AIM OF THE TASK - The line containing "Prorrogação de edital" opens the span to copy, and the last line of the records below closes it. Write out that span exactly.

*** EXCERPTED RECORDS

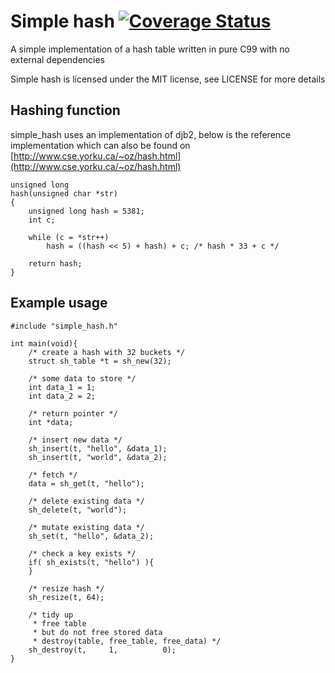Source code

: # Simple hash [![Coverage Status](https://coveralls.io/repos/mkfifo/simple_hash/badge.svg?branch=master)](https://coveralls.io/r/mkfifo/simple_hash?branch=master)

A simple implementation of a hash table written in pure C99 with no external dependencies

Simple hash is licensed under the MIT license, see LICENSE for more details

Hashing function
----------------

simple_hash uses an implementation of djb2,
below is the reference implementation which can also be
found on [http://www.cse.yorku.ca/~oz/hash.html](http://www.cse.yorku.ca/~oz/hash.html)

    unsigned long
    hash(unsigned char *str)
    {
        unsigned long hash = 5381;
        int c;

        while (c = *str++)
            hash = ((hash << 5) + hash) + c; /* hash * 33 + c */

        return hash;
    }

Example usage
--------------

    #include "simple_hash.h"

    int main(void){
        /* create a hash with 32 buckets */
        struct sh_table *t = sh_new(32);

        /* some data to store */
        int data_1 = 1;
        int data_2 = 2;

        /* return pointer */
        int *data;

        /* insert new data */
        sh_insert(t, "hello", &data_1);
        sh_insert(t, "world", &data_2);

        /* fetch */
        data = sh_get(t, "hello");

        /* delete existing data */
        sh_delete(t, "world");

        /* mutate existing data */
        sh_set(t, "hello", &data_2);

        /* check a key exists */
        if( sh_exists(t, "hello") ){
        }

        /* resize hash */
        sh_resize(t, 64);

        /* tidy up
         * free table
         * but do not free stored data
         * destroy(table, free_table, free_data) */
        sh_destroy(t,     1,          0);
    }


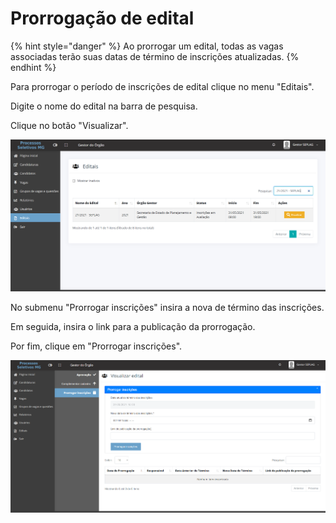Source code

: # Prorrogação de edital

{% hint style="danger" %}
Ao prorrogar um edital, todas as vagas associadas terão suas datas de término de inscrições atualizadas.
{% endhint %}

Para prorrogar o período de inscrições de edital clique no menu "Editais".

Digite o nome do edital na barra de pesquisa.

Clique no botão "Visualizar".

![](<../.gitbook/assets/image (18).png>)

No submenu "Prorrogar inscrições" insira a nova de término das inscrições.

Em seguida, insira o link para a publicação da prorrogação.

Por fim, clique em "Prorrogar inscrições".

![](<../.gitbook/assets/image (52).png>)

******

RESULT FOR THIS EXERCISE -
: # Prorrogação de edital

{% hint style="danger" %}
Ao prorrogar um edital, todas as vagas associadas terão suas datas de término de inscrições atualizadas.
{% endhint %}

Para prorrogar o período de inscrições de edital clique no menu "Editais".

Digite o nome do edital na barra de pesquisa.

Clique no botão "Visualizar".

![](<../.gitbook/assets/image (18).png>)

No submenu "Prorrogar inscrições" insira a nova de término das inscrições.

Em seguida, insira o link para a publicação da prorrogação.

Por fim, clique em "Prorrogar inscrições".

![](<../.gitbook/assets/image (52).png>)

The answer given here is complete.